Bar News - May 15, 2009
Corporate Law - Five Tables You Need in Order to Form New Hampshire LLCs Completely
By: By John M. Cunningham
The asset that you need most in order to form NH Limited Liability Companies (LLCs) competently is your knowledge of the provisions of the NH Limited Liability Company Act (the Act) that are relevant to these formations. These comprise, in general, all provisions of the Act addressing issues that can arise in doing LLCs deals, including, for example, issues concerning contributions, allocations, distributions, dissociations, transfers of membership rights, member and manager voting, fiduciary duties, dissolutions and dispute resolution. They do not include merger and conversion provisions, most secretary of state housekeeping provisions, and provisions concerning foreign LLCs.
However, it is not enough for you merely to identify and to be aware of these provisions; you must also categorize each of them as definitional, mandatory, default or permissive. Otherwise, even the most comprehensive list of provisions will be useless to you as a practice tool.
- Definitional provisions are those that contain statutory definitions of terms employed in the Act. (See RSA 304-C:1,VII, which defines the key financial term “limited liability company interest” as used in the Act.) You must be aware of all of these definitional provisions in order to refer properly to the statutory concepts with which you are dealing in LLC formation and in drafting LLC agreements.
- Mandatory provisions are those which the Act does not permit LLC members to alter in their LLC agreement. Mandatory provisions trump any conflicting provisions in an LLC agreement. An example of a key mandatory provision of the Act is set forth in RSA 304-C:37, I, which provides that promises to make contributions to LLCs are binding only if they are writing.

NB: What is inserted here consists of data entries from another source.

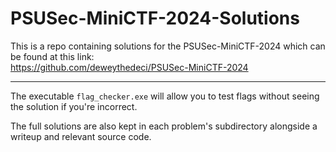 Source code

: # PSUSec-MiniCTF-2024-Solutions

This is a repo containing solutions for the PSUSec-MiniCTF-2024 which can be found at this link:  
https://github.com/deweythedeci/PSUSec-MiniCTF-2024

---

The executable `flag_checker.exe` will allow you to test flags without seeing the solution if you're incorrect.

The full solutions are also kept in each problem's subdirectory alongside a writeup and relevant source code.
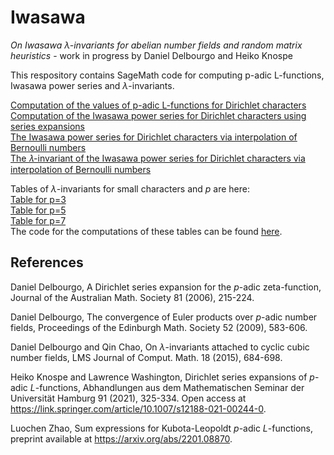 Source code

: # Iwasawa 

*On Iwasawa* $\lambda$*-invariants for abelian number fields and random matrix heuristics* - work in progress by Daniel Delbourgo and Heiko Knospe

This respository contains SageMath code for computing p-adic L-functions, Iwasawa power series and $\lambda$-invariants.

[Computation of the values of p-adic L-functions for Dirichlet characters](padic_lfunction_dirichlet.ipynb)   
[Computation of the Iwasawa power series for Dirichlet characters using series expansions](power_series_dirichlet.ipynb)  
[The Iwasawa power series for Dirichlet characters via interpolation of Bernoulli numbers](power_series_interpolation.ipynb)   
[The 𝜆-invariant of the Iwasawa power series for Dirichlet characters via interpolation of Bernoulli numbers](power_series_lambda.ipynb)

Tables of $\lambda$-invariants for small characters and $p$ are here:    
[Table for p=3](lambda3-1000.txt)   
[Table for p=5](lambda5-1000.txt)   
[Table for p=7](lambda7-1000.txt)   
The code for the computations of these tables can be found [here](https://github.com/knospe/iwasawa/blob/main/power_series_lambda.ipynb).


## References
Daniel Delbourgo, A Dirichlet series expansion for the $p$-adic zeta-function, Journal of the Australian Math. Society 81 (2006), 215-224.

Daniel Delbourgo, The convergence of Euler products over $p$-adic number fields, Proceedings of the Edinburgh Math. Society 52 (2009), 583-606.

Daniel Delbourgo and Qin Chao, On $\lambda$-invariants attached to cyclic cubic number fields, LMS Journal of Comput. Math. 18 (2015), 684-698.

Heiko Knospe and Lawrence Washington, Dirichlet series expansions of $p$-adic $L$-functions, Abhandlungen aus dem Mathematischen Seminar der Universität Hamburg 91 (2021), 325-334. Open access at https://link.springer.com/article/10.1007/s12188-021-00244-0.

Luochen Zhao, Sum expressions for Kubota-Leopoldt $p$-adic $L$-functions, preprint available at https://arxiv.org/abs/2201.08870.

Obviously, if you are ignorant of this rule in assisting your client in the formation of a NH LLC, this ignorance can result in disaster if a member of your client’s LLC breaches a merely oral promise to contribute to the LLC.

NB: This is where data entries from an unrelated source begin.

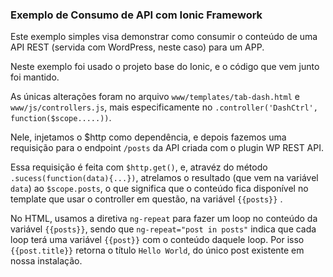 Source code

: ### Exemplo de Consumo de API com Ionic Framework

Este exemplo simples visa demonstrar como consumir o conteúdo de uma API REST (servida com WordPress, neste caso) para um APP.

Neste exemplo foi usado o projeto base do Ionic, e o código que vem junto foi mantido.

As únicas alterações foram no arquivo `www/templates/tab-dash.html` e `www/js/controllers.js`, mais especificamente no `.controller('DashCtrl', function($scope.....))`. 

Nele, injetamos o $http como dependência, e depois fazemos uma requisição para o endpoint `/posts` da API criada com o plugin WP REST API.

Essa requisição é feita com `$http.get()`, e, atravéz do método `.sucess(function(data){...})`, atrelamos o resultado (que vem na variável `data`) ao `$scope.posts`, o que significa que o conteúdo fica disponível no template que usar o controller em questão, na variável `{{posts}}` .

No HTML, usamos a diretiva `ng-repeat` para fazer um loop no conteúdo da variável `{{posts}}`, sendo que `ng-repeat="post in posts"` indica que cada loop terá uma variável `{{post}}` com o conteúdo daquele loop. Por isso `{{post.title}}` retorna o título `Hello World`, do único post existente em nossa instalação. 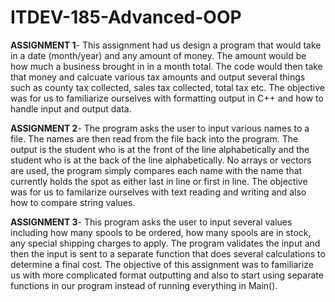 # ITDEV-185-Advanced-OOP

**ASSIGNMENT 1**-  This assignment had us design a program that would take in a date (month/year) and any amount of money.  The amount would be how much a business brought in in a month total.  The code would then take that money and calcuate various tax amounts and output several things such as county tax collected, sales tax collected, total tax etc.
The objective was for us to familiarize ourselves with formatting output in C++ and how to handle input and output data.


**ASSIGNMENT 2**-  The program asks the user to input various names to a file.  The names are then read from the file back into the program.  The output is the student who is at the front of the line alphabetically and the student who is at the back of the line alphabetically.  No arrays or vectors are used, the program simply compares each name with the name that currently holds the spot as either last in line or first in line.  The objective was for us to familarize ourselves with text reading and writing and also how to compare string values.


**ASSIGNMENT 3**-  This program asks the user to input several values including how many spools to be ordered, how many spools are in stock, any special shipping charges to apply.  The program validates the input and then the input is sent to a separate function that does several calculations to determine a final cost.  The objective of this assignment was to familiarize us with more complicated format outputting and also to start using separate functions in our program instead of running everything in Main().



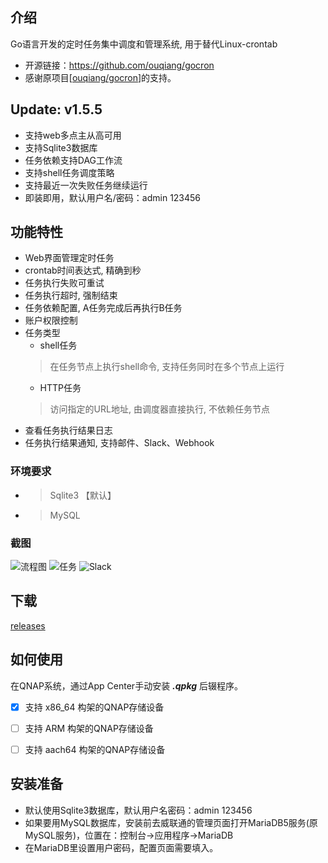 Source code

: ## 介绍
Go语言开发的定时任务集中调度和管理系统, 用于替代Linux-crontab

* 开源链接：https://github.com/ouqiang/gocron
* 感谢原项目[[ouqiang/gocron](https://github.com/ouqiang/gocron)]的支持。 


## Update: v1.5.5
* 支持web多点主从高可用
* 支持Sqlite3数据库
* 任务依赖支持DAG工作流
* 支持shell任务调度策略
* 支持最近一次失败任务继续运行
* 即装即用，默认用户名/密码：admin 123456

## 功能特性
* Web界面管理定时任务
* crontab时间表达式, 精确到秒
* 任务执行失败可重试
* 任务执行超时, 强制结束
* 任务依赖配置, A任务完成后再执行B任务
* 账户权限控制
* 任务类型
    * shell任务
    > 在任务节点上执行shell命令, 支持任务同时在多个节点上运行
    * HTTP任务
    > 访问指定的URL地址, 由调度器直接执行, 不依赖任务节点
* 查看任务执行结果日志
* 任务执行结果通知, 支持邮件、Slack、Webhook

### 环境要求
* >  Sqlite3 【默认】
* >  MySQL
### 截图
![流程图](https://raw.githubusercontent.com/ouqiang/gocron/master/assets/screenshot/scheduler.png)
![任务](https://raw.githubusercontent.com/ouqiang/gocron/master/assets/screenshot/task.png)
![Slack](https://raw.githubusercontent.com/ouqiang/gocron/master/assets/screenshot/notification.png)

## 下载
[releases](https://github.com/iranee/qnap-gocron/releases)  
 
## 如何使用
在QNAP系统，通过App Center手动安装 ***.qpkg*** 后辍程序。

- [x]  支持 x86_64 构架的QNAP存储设备
- [ ]  支持 ARM 构架的QNAP存储设备
- [ ]  支持 aach64 构架的QNAP存储设备

  
## 安装准备
- 默认使用Sqlite3数据库，默认用户名密码：admin 123456
- 如果要用MySQL数据库，安装前去威联通的管理页面打开MariaDB5服务(原MySQL服务)，位置在：控制台→应用程序→MariaDB
- 在MariaDB里设置用户密码，配置页面需要填入。
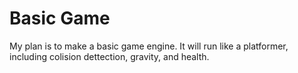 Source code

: # Basic Game
 
My plan is to make a basic game engine.  It will run like a platformer, including colision dettection, gravity, and health. 
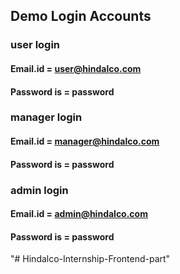 ## Demo Login Accounts


### user login
#### Email.id = user@hindalco.com
#### Password is = password


### manager login
#### Email.id = manager@hindalco.com
#### Password is = password


### admin login
#### Email.id = admin@hindalco.com
#### Password is = password
"# Hindalco-Internship-Frontend-part" 
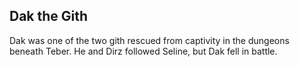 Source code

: 
## Dak the Gith

Dak was one of the two gith rescued from captivity in the dungeons beneath
Teber.  He and Dirz followed Seline, but Dak fell in battle.

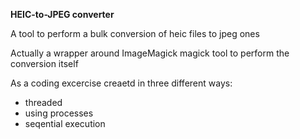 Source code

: **HEIC-to-JPEG converter**

A tool to perform a bulk conversion of heic files to jpeg ones

Actually a wrapper around ImageMagick magick tool to perform the conversion itself

As a coding excercise creaetd in three different ways:
 - threaded
 - using processes
 - seqential execution
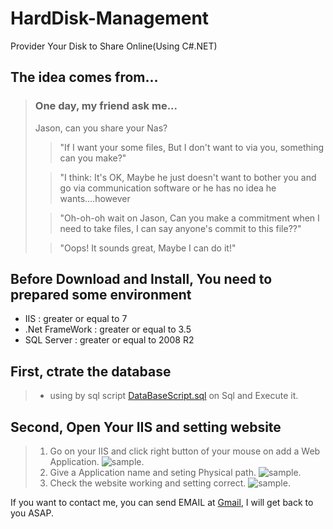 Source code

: # HardDisk-Management
Provider Your Disk to Share Online(Using C#.NET)

## The idea comes from...
> ### One day, my friend ask me...  
> Jason, can you share your Nas?
>> "If I want your some files, But I don't want to via you, something can you make?"
>
>> "I think: It's OK, Maybe he just doesn't want to bother you and go via communication software or he has no idea he wants....however
>
>> "Oh-oh-oh wait on Jason, Can you make a commitment when I need to take files, I can say anyone's commit to this file??"
>
>> "Oops! It sounds great, Maybe I can do it!"

## Before Download and Install, You need to prepared some environment

* IIS : greater or equal to 7
* .Net FrameWork : greater or equal to 3.5 
* SQL Server : greater or equal to 2008 R2

## First, ctrate the database 
> * using by sql script [DataBaseScript.sql](/DataBaseScript.sql) on Sql and Execute it.

## Second, Open Your IIS and setting website 
> 1. Go on your IIS and click right button of your mouse on add a Web Application.
>![sample](https://puu.sh/yPtB9/a5c05ed6bb.png "sample").
> 2. Give a Application name and seting Physical path.
>![sample](https://puu.sh/yPtT8/32a91b065c.png "sample").
> 3. Check the website working and setting correct.
>![sample](https://puu.sh/yPub4/ab0ad0eccb.png "sample").


If you want to contact me, you can send EMAIL at [Gmail](nba032977@gmail.com), I will get back to you ASAP.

- Default provisions are those that the Act does permit LLC members to alter in their LLC agreements. A key default provision is contained in RSA 304-C:40, which provides, in effect, that members can receive interim distributions from their LLC only if their LLC agreement provides for them. Obviously, if your client anticipates that she will need interim distributions from her LLC to cover federal and NH taxes on her share of LLC profits, she will want to alter this rule in her LLC agreement. She will also want to alter all other default provisions in the Act that are inconsistent with her needs and interests in the LLC deal in question.
- Permissive provisions are those that authorize and validate arrangements in LLC agreements but do not require them. A key permissive provision in the Act is contained in RSA 304-C: 7, II (j), which permits LLCs to appoint officers and agents. If you are unfamiliar with the permissive provisions of the Act, you may overlook many arrangements that can be useful to your client in an LLC deal.
However, although it is necessary for you in forming NH LLCs to know all of the provisions of the Act relevant to LLC formations and to know in which of the above four categories each provision belongs, it is the rare lawyer or accountant who can commit all of this knowledge to memory and to have all of it immediately available in handling an LLC deal. Rather, most of us can make practical use of this knowledge in planning and negotiating LLC deals and in drafting LLC agreements only if it is contained in clearly organized tables to which we can refer as checklists.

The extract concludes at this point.